■ INSTRUCTIONS FOR THE TASK:
Search the entries below for the word "streaming" and copy every line where it appears.

■ INPUT DATA:
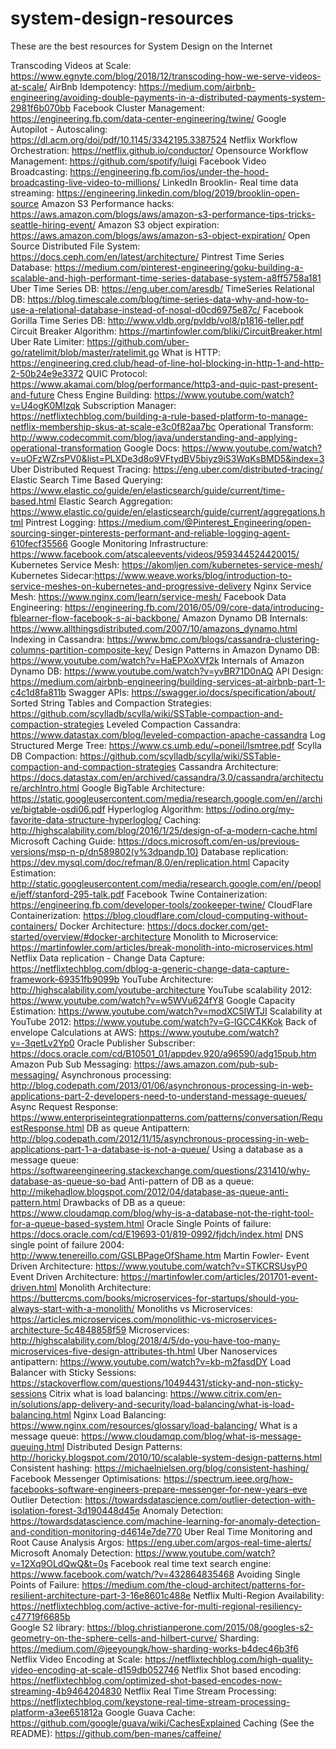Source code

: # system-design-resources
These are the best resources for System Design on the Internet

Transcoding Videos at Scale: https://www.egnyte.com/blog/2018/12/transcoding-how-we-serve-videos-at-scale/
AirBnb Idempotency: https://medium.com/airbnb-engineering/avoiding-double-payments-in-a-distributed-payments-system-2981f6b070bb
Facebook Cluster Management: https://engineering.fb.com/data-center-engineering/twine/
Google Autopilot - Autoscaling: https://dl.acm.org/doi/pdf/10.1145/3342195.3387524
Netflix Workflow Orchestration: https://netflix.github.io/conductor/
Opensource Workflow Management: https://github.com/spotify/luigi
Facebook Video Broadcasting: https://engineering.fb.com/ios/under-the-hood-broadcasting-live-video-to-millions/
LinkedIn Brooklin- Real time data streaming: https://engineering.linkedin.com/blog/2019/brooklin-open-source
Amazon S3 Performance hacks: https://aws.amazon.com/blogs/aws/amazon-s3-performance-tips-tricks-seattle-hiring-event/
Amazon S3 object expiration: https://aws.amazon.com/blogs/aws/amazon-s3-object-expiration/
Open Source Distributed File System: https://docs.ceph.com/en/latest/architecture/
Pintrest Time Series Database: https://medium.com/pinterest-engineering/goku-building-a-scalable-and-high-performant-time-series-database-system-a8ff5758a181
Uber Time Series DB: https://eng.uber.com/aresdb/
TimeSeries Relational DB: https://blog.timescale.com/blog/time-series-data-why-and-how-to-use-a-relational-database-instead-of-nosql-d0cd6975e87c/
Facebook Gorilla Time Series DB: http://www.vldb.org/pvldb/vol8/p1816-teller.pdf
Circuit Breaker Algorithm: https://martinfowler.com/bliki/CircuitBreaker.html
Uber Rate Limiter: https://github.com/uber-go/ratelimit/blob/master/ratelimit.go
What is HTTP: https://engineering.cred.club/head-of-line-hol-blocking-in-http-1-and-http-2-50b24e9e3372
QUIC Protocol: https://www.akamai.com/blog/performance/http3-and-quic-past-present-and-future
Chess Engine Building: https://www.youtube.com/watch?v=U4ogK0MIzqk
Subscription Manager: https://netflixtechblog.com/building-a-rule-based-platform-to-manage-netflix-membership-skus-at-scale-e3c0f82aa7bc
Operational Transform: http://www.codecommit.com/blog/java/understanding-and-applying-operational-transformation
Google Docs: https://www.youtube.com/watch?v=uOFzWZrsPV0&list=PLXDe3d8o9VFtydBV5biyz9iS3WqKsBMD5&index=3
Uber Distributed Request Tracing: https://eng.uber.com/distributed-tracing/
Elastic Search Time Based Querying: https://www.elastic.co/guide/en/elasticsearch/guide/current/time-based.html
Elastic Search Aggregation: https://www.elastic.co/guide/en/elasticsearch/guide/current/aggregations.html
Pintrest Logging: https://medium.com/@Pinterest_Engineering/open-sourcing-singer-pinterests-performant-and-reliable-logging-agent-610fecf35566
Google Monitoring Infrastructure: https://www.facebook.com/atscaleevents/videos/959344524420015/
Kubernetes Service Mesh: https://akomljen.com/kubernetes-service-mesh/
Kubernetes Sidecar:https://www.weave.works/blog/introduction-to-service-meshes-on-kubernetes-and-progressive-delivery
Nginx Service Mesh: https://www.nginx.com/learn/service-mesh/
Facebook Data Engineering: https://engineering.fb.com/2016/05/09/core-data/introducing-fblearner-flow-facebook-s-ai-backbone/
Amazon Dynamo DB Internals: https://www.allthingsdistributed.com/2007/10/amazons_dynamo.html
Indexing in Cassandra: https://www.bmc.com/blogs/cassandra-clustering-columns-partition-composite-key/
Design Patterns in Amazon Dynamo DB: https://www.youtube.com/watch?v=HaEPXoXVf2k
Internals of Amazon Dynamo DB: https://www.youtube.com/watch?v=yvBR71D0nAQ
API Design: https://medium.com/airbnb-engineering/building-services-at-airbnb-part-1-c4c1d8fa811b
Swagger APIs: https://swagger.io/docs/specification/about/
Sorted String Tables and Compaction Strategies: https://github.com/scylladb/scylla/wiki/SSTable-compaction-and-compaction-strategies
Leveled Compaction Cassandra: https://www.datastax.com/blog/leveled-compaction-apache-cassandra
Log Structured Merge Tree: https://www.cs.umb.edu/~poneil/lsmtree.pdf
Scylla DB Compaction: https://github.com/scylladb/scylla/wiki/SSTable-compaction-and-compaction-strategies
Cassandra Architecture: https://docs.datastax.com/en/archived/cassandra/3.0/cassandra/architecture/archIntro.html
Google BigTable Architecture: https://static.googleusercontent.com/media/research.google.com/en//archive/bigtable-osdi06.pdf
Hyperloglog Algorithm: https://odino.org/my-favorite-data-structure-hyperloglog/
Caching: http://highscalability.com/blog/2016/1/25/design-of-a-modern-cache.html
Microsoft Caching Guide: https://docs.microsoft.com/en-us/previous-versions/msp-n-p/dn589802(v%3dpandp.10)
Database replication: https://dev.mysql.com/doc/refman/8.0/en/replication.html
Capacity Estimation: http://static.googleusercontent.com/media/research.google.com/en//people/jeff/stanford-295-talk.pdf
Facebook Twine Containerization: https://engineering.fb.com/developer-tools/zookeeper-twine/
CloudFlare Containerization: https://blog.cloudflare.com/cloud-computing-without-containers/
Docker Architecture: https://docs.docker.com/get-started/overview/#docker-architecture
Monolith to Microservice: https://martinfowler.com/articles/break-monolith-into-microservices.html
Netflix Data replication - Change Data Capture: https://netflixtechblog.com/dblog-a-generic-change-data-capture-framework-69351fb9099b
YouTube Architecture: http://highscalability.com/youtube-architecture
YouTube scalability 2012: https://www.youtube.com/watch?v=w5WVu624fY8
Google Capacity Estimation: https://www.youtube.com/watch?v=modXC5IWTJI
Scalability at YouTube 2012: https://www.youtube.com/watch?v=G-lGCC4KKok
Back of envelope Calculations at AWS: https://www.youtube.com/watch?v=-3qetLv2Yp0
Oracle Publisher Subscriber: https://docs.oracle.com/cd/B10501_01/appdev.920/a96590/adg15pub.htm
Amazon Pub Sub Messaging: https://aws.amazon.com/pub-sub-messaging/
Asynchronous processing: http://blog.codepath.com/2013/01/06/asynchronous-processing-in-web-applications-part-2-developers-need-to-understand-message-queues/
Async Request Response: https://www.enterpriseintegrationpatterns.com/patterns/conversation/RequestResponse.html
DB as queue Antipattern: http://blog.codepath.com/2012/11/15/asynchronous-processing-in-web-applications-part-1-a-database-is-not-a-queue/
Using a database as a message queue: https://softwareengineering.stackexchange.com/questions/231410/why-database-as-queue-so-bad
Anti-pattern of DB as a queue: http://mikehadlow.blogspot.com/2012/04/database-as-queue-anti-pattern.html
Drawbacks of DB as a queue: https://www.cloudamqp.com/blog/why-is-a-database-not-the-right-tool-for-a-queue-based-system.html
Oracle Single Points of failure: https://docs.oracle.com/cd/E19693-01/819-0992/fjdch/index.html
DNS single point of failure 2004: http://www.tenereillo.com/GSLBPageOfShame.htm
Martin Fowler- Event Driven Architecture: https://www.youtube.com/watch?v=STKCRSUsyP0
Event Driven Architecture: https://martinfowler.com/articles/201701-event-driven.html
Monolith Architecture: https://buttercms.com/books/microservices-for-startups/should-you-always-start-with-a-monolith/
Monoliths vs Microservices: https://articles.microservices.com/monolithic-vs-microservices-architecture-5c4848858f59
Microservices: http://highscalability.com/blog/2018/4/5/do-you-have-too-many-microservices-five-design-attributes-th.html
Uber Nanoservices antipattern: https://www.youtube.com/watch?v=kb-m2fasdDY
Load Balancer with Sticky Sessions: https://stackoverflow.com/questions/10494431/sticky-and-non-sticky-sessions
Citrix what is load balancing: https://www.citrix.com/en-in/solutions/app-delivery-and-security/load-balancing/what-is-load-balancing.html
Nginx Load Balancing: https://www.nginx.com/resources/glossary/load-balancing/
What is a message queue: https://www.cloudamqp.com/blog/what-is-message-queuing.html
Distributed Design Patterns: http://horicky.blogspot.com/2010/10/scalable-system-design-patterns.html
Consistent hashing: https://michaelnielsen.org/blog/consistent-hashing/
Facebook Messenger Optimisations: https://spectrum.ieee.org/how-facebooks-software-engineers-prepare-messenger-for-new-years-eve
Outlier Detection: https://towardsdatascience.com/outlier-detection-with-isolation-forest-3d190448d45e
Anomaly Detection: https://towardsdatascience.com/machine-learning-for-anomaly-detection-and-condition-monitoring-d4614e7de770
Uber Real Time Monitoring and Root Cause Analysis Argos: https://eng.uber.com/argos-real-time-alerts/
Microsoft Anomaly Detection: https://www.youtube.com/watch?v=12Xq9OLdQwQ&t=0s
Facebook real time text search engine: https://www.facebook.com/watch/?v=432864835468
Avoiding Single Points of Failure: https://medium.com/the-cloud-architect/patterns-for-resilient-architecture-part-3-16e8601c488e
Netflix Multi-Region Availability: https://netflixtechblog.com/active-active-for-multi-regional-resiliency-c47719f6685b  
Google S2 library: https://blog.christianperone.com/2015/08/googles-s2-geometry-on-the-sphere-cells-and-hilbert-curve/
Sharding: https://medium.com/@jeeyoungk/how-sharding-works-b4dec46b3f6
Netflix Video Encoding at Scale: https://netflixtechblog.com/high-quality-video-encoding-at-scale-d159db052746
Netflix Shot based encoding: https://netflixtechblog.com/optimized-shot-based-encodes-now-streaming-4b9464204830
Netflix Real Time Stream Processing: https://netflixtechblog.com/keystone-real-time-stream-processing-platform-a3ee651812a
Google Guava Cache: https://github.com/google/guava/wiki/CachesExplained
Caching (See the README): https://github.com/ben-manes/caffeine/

---

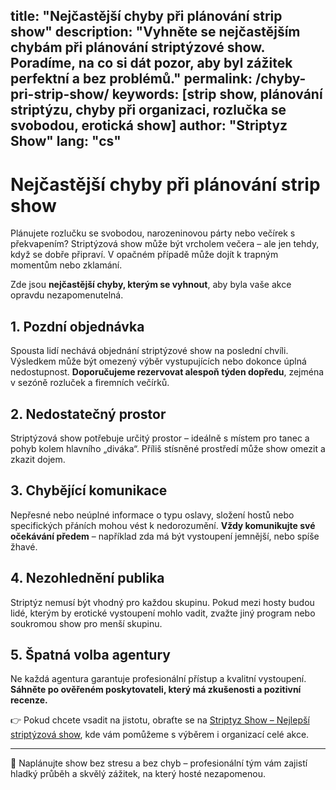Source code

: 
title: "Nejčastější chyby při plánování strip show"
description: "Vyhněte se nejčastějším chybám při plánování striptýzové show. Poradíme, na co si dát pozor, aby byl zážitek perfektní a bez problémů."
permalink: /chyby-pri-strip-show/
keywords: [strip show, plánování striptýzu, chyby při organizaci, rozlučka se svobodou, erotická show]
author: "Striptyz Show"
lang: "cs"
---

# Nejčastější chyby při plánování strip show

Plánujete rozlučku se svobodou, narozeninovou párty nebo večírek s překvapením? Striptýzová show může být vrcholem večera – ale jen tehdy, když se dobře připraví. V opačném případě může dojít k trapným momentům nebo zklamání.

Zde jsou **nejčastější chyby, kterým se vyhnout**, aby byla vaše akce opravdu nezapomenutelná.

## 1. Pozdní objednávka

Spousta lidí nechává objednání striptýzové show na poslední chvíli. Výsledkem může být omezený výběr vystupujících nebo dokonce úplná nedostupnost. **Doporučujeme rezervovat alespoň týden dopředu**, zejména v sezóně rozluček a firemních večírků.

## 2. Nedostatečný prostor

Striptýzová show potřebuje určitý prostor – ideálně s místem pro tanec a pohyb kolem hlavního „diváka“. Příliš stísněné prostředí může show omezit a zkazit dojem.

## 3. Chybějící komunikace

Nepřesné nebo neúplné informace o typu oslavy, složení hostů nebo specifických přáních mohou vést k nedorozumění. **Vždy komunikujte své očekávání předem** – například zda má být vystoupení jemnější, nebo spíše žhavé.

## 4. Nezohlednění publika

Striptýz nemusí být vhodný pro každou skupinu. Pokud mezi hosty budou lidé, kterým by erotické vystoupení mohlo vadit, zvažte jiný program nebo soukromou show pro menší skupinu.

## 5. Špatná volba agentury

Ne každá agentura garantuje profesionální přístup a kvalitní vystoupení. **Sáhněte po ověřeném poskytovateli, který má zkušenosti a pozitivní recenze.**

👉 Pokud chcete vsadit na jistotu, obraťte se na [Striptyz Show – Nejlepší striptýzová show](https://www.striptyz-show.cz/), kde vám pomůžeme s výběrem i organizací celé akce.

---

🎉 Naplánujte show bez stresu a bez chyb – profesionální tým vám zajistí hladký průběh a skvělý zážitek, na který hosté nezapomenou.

■ ANSWER BOX:
LinkedIn Brooklin- Real time data streaming: https://engineering.linkedin.com/blog/2019/brooklin-open-source
Netflix Shot based encoding: https://netflixtechblog.com/optimized-shot-based-encodes-now-streaming-4b9464204830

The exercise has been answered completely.